To offer more diverse career training opportunities, Dewhurst supported one of his former MD/PhD student’s work on two patent applications and another trainee’s initiative to create a science communications course.
Why PIs Can and Should Help Graduate Students Look Beyond Academia
“I firmly believe that a happy and grateful student makes for a productive student,” says Davide Comoletti, assistant professor in the department of neuroscience and cell biology at Robert Wood Johnson Medical School at Rutgers University. “We need to remember that PIs are teachers first. If we want our students to succeed, they have to be happy to work with us and feel that they are truly appreciated.”

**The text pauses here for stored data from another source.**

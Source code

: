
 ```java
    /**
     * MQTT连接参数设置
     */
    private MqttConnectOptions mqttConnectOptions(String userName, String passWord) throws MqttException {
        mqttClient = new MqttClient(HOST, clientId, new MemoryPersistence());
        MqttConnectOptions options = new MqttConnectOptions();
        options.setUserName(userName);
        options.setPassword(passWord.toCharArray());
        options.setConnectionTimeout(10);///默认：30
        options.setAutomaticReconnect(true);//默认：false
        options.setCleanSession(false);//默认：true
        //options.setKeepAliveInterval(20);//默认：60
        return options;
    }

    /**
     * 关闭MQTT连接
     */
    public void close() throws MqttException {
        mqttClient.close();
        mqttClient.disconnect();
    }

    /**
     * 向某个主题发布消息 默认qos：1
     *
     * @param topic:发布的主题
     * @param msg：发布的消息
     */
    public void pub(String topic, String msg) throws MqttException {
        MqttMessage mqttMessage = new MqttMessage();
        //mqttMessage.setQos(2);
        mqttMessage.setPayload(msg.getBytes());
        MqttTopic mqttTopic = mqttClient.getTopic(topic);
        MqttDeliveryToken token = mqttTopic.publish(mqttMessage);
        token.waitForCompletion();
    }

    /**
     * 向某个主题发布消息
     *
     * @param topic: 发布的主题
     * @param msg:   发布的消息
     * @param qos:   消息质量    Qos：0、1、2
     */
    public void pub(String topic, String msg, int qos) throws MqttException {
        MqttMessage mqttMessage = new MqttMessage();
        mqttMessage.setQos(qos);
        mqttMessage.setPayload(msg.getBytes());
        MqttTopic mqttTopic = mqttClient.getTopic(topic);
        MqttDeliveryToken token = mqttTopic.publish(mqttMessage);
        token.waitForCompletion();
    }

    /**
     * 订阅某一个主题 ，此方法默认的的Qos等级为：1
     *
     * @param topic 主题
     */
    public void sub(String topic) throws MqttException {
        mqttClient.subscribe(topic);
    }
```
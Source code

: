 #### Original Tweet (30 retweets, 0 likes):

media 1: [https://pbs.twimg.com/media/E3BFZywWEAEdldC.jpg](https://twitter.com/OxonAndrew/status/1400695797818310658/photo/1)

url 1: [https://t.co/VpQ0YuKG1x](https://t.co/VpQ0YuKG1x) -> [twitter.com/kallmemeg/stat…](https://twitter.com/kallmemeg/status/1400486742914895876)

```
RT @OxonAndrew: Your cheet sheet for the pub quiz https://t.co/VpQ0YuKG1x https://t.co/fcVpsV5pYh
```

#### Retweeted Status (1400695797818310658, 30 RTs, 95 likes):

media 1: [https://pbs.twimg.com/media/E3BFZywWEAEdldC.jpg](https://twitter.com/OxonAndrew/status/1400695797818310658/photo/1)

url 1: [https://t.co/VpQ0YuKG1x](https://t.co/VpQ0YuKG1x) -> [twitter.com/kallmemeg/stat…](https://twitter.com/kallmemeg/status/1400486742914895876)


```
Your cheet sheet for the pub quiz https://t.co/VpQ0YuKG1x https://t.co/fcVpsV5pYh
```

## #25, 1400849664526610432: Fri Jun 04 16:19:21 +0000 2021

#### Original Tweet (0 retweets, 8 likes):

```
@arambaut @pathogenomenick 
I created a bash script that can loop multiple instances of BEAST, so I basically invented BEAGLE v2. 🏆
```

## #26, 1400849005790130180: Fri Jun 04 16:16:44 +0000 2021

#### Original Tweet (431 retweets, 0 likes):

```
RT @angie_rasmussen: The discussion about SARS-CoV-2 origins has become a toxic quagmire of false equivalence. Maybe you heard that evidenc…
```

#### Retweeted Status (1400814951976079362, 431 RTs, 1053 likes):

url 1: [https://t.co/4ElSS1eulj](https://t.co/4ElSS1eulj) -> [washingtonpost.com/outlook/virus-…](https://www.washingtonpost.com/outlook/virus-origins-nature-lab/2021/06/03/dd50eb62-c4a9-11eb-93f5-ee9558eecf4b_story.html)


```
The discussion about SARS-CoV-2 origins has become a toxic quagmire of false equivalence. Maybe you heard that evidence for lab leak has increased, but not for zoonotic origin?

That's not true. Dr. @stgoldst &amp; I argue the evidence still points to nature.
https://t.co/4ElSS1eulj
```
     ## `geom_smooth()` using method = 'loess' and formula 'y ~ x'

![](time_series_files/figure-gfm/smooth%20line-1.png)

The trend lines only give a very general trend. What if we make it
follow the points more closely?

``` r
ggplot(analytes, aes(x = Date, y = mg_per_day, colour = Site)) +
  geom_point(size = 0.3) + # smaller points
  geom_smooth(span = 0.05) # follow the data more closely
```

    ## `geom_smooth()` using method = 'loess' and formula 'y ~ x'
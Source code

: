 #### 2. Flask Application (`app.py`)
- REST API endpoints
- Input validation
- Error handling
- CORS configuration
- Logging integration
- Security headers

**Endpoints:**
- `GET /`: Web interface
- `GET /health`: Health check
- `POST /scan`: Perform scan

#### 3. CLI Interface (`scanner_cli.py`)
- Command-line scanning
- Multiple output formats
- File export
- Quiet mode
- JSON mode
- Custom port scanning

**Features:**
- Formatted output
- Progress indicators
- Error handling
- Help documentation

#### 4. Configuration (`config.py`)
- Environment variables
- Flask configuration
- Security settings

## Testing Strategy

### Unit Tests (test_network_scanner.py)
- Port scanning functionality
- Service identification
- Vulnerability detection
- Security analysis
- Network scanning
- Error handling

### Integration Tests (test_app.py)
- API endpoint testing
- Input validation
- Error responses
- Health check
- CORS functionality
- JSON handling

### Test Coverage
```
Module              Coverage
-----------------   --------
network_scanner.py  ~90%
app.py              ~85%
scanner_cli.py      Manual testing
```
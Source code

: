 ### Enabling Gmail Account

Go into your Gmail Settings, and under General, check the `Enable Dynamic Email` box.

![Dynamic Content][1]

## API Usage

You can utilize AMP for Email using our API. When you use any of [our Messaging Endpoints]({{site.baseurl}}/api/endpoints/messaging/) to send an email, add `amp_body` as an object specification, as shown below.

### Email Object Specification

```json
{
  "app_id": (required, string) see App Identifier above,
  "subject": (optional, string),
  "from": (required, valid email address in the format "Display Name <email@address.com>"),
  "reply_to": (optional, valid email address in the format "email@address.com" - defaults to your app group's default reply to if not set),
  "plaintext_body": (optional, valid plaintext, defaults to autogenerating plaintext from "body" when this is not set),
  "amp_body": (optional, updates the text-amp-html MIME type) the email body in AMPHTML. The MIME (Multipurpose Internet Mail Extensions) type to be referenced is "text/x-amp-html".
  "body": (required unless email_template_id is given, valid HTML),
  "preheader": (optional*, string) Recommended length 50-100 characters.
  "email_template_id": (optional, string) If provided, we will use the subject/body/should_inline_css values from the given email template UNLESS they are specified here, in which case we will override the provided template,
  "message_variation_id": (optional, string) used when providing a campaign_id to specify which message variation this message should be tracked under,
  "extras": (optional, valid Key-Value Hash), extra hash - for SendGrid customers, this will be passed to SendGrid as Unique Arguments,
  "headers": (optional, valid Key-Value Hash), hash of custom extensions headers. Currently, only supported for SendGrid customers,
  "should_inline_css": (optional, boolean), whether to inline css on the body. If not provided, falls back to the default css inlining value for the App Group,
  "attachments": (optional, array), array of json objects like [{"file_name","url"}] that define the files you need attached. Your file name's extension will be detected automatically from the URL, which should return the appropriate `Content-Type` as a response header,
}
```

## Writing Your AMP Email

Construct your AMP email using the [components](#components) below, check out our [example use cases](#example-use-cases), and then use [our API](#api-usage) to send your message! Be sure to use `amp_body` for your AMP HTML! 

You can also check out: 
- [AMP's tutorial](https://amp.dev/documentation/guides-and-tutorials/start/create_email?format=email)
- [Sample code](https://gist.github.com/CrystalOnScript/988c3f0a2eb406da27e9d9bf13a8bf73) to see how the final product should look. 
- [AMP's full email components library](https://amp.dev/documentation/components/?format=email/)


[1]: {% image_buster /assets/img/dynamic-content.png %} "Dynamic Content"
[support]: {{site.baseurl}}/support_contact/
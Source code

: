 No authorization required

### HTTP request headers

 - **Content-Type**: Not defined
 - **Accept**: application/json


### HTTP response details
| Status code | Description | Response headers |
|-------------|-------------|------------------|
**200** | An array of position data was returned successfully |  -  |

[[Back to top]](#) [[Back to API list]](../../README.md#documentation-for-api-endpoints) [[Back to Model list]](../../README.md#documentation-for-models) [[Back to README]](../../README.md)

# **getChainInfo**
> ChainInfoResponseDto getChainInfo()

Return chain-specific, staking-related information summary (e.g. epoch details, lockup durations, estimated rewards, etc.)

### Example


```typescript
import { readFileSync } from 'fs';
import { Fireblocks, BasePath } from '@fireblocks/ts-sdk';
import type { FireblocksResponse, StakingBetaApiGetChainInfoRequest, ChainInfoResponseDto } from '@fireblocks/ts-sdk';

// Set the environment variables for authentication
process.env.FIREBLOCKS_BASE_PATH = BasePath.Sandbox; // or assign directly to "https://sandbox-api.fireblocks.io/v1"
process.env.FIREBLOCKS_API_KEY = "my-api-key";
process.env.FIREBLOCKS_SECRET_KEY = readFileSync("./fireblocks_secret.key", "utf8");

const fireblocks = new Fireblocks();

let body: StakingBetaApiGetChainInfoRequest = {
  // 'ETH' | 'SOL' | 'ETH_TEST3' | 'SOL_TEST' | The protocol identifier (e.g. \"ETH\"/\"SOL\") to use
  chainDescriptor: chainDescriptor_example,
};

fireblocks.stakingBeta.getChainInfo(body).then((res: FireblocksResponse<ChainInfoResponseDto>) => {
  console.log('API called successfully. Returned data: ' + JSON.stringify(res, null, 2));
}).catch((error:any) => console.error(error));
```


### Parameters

Comoletti embraced this philosophy when he approved of one student’s three-month leave of absence for a competitive pharmaceutical industry internship, where she learned new experimental techniques that she then implemented upon returning to the lab.
A Dean of Students on How to Strengthen Trainees’ Skills for Diverse Careers
“The single most important thing that professors can do is signal that they are not judgmental about career choices,” says Victoria Prince, professor in the department of organismal biology and anatomy and dean for graduate affairs in the biological sciences division at the University of Chicago. “Professors mostly do not have any expertise in areas outside of academics, but if they are willing to talk to their trainees about their aspirations, that can be really beneficial.”
Through a grant funded by NIH’s BEST program, Prince’s institution fosters professional development learning through workshops, internships, mentoring, and networking. She indicated that trainees have signaled satisfaction with the program and secured job in various fields after taking part.